I've been working on this piece for a bit over a week at this point, and there are a few days when the creativity just isn't striking me. When it does, though, I'm trying to go all out and give it the best effort I can.

It just feels like I'm doing a sloppy job, to be blunt. The flow is a bit choppy, and the pacing feels wrong. I'm doing short jumps and long jumps through time at different intervals, and I want to make sure it's not too difficult to follow and that people are able to draw what I'm doing from it. I really want it to be well done by the end, and I'd like to get some pre-finished product feedback from interested parties.

To that end, here's your link.

"It's so long" isn't exactly what I'm looking for, I know it's lengthy and I'm content with that. If you're the TL;DR sort, this may not be the read for you.
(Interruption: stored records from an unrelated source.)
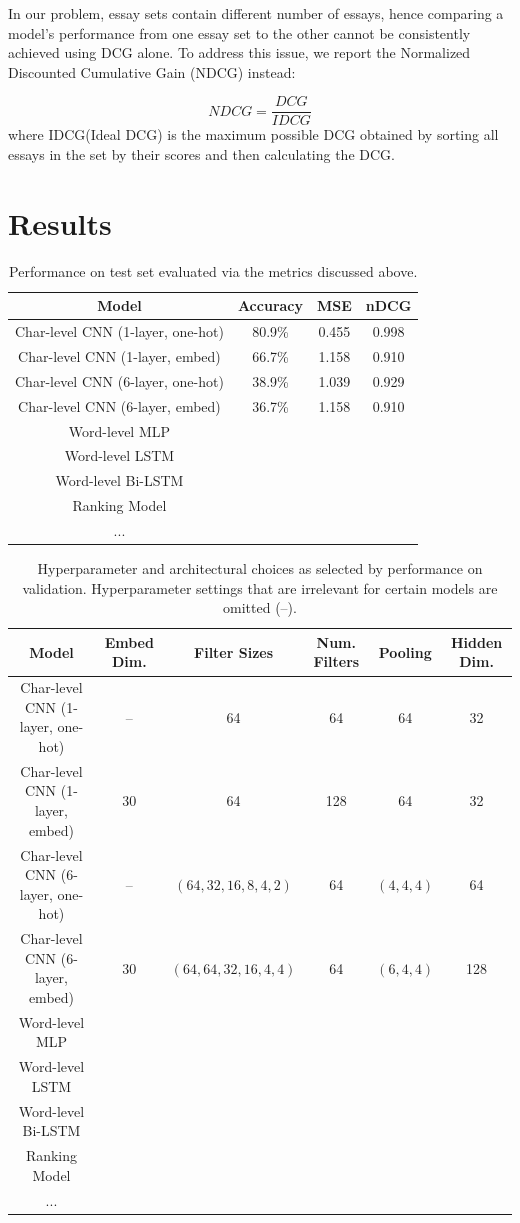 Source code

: \documentclass[10pt,psamsfonts]{amsart}
\theoremstyle{definition}
\theoremstyle{remark}
\numberwithin{equation}{section}
\begin{document}
In our problem, essay sets contain different number of essays, hence comparing a model's performance from one essay set to the other cannot be consistently achieved using DCG alone. To address this issue, we report the Normalized Discounted Cumulative Gain (NDCG) instead:

$$NDCG=\frac{DCG}{IDCG}$$
where IDCG(Ideal DCG) is the maximum possible DCG obtained by sorting all essays in the set by their scores and then calculating the DCG.

\section*{Results}

\begin{table}
	\begin{tabular}{c|c|c|c}
		Model & Accuracy & MSE & nDCG \\\hline
		Char-level CNN (1-layer, one-hot) & 80.9\% & 0.455 & 0.998 \\
		Char-level CNN (1-layer, embed) & 66.7\% & 1.158& 0.910\\
		Char-level CNN (6-layer, one-hot) & 38.9\% & 1.039 & 0.929 \\
		Char-level CNN (6-layer, embed) & 36.7\%& 1.158 & 0.910 \\
		Word-level MLP \\
		Word-level LSTM \\
		Word-level Bi-LSTM \\
		Ranking Model \\
		...
	\end{tabular}
	\caption{Performance on test set evaluated via the metrics discussed above.}
	\label{fig:eval}
\end{table}

\begin{table}
	\begin{tabular}{c|c|c|c|c|c}
		Model & Embed Dim. & Filter Sizes & Num. Filters & Pooling & Hidden Dim. \\\hline
		Char-level CNN (1-layer, one-hot) & -- & 64 & 64 & 64 & 32 \\
		Char-level CNN (1-layer, embed) &  30 & 64 & 128 & 64 & 32 \\
		Char-level CNN (6-layer, one-hot) & -- & $(64, 32, 16, 8, 4, 2)$ & 64 & $(4,4,4)$ & 64 \\
		Char-level CNN (6-layer, embed) & 30 & $(64, 64, 32, 16, 4, 4)$ & 64 & $(6,4,4)$ & 128 \\
		Word-level MLP  & & & & & \\
		Word-level LSTM  & & & & & \\
		Word-level Bi-LSTM  & & & & & \\
		Ranking Model & & & & & \\
		...  & & & & &
	\end{tabular}
	\caption{Hyperparameter and architectural choices as selected by performance on validation. Hyperparameter settings that are irrelevant for certain models are omitted (--).}
	\label{fig:params}
\end{table}
\end{document}
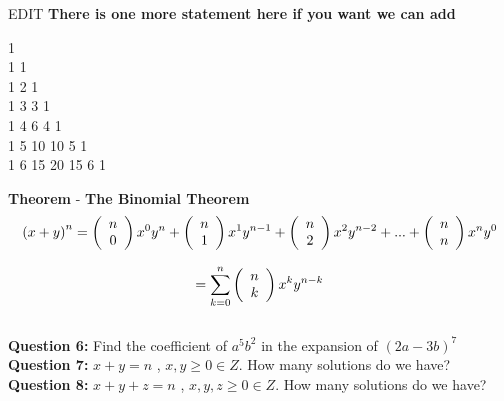 \documentclass[11pt]{article}
\begin{document}
EDIT
\textbf{There is one more statement here if you want we can add}
\\

\begin{center}
1\\1 1\\1 2 1\\1 3 3 1\\1 4 6 4 1\\1 5 10 10 5 1\\1 6 15 20 15 6 1\\
\end{center}

\textbf{Theorem} - \textbf{The Binomial Theorem}
$$\left({x+y}\right)^n = \left( {\begin{array}{*{20}c} n  \\ 0  \\ \end{array}} \right) x^0 y^n +  \left( {\begin{array}{*{20}c} n  \\ 1  \\ \end{array}} \right) x^1 y^{n-1} + \left( {\begin{array}{*{20}c} n  \\ 2 \\ \end{array}} \right) x^2 y^{n-2} + ... + \left( {\begin{array}{*{20}c} n  \\ n \\ \end{array}} \right) x^n y^0$$

$$= \sum\limits_{k = 0}^n {\left( {\begin{array}{*{20}c} n  \\ k  \\ \end{array}} \right) x^k y^{n-k}}$$
\\

\textbf{Question 6: } Find the coefficient of $a^5b^2$ in the expansion of  $\left(2a-3b\right)^7$
\\ %

\textbf{Question 7: }  $x+y = n$ , $x,y \geq 0 \in Z$. How many solutions do we have? 
\\ %

\textbf{Question 8: }  $x+y+z = n$ , $x,y,z \geq 0 \in Z$. How many solutions do we have?
\\ %
\end{document}
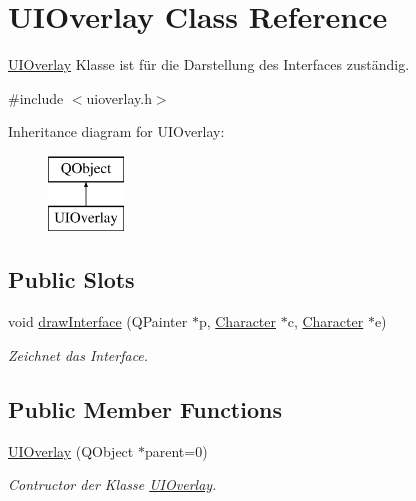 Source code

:\hypertarget{class_u_i_overlay}{}\section{U\+I\+Overlay Class Reference}
\label{class_u_i_overlay}


\hyperlink{class_u_i_overlay}{U\+I\+Overlay} Klasse ist für die Darstellung des Interfaces zuständig.  




{\ttfamily \#include $<$uioverlay.\+h$>$}

Inheritance diagram for U\+I\+Overlay\+:\begin{figure}[H]
\begin{center}
\leavevmode
\includegraphics[height=2.000000cm]{class_u_i_overlay}
\end{center}
\end{figure}
\subsection*{Public Slots}
\begin{DoxyCompactItemize}
\item 
void \hyperlink{class_u_i_overlay_a9b3960185a836ecb504ce25d22c1893e}{draw\+Interface} (Q\+Painter $\ast$p, \hyperlink{class_character}{Character} $\ast$c, \hyperlink{class_character}{Character} $\ast$e)
\begin{DoxyCompactList}\small\item\em Zeichnet das Interface. \end{DoxyCompactList}\end{DoxyCompactItemize}
\subsection*{Public Member Functions}
\begin{DoxyCompactItemize}
\item 
\hyperlink{class_u_i_overlay_a51696f81d4333f2c7537a103d9440c47}{U\+I\+Overlay} (Q\+Object $\ast$parent=0)
\begin{DoxyCompactList}\small\item\em Contructor der Klasse \hyperlink{class_u_i_overlay}{U\+I\+Overlay}. \end{DoxyCompactList}\end{DoxyCompactItemize}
Thank you guys in advance for any and all contributions. :)
 
I volunteer as tribute!

And I do enjoy reading your writing.

You'll have your feedback in a couple of days when I can properly focus on reading it and responding in a detailed and constructive way. I'll most likely PM my feedback.

[member="Alkor Centaris"]
 
The posts flow well overall, like you said a little choppy here and there but nothing too jarring in my opinion. I like the direction it is taking so far and look forward to seeing the end game. I did notice some very minor errors in spelling, but nothing that broke immersion. I would say it has the pacing of a thriller/spy novel from the posts you have up right now, a bit more of a look into why Alkor is the way he is and the severing of the elder sister would have been nice, but overall a good effort. As far as knowing exactly where this is supposed to be going it isn't overly clear, but being a bit vague with that is a good thing allows for subtle hints as to the overarching plot throughout, tying it up with a solid ending that brings those subtle hints together for the big payoff is always fun and makes the reader look back over things and go 'Ah, so THAT is what all this lead up to, it seems so obvious now!' You get that kind of ending and you have succeeded so far as I am concerned.
 
Solo threads are hard to gauge for role-playing.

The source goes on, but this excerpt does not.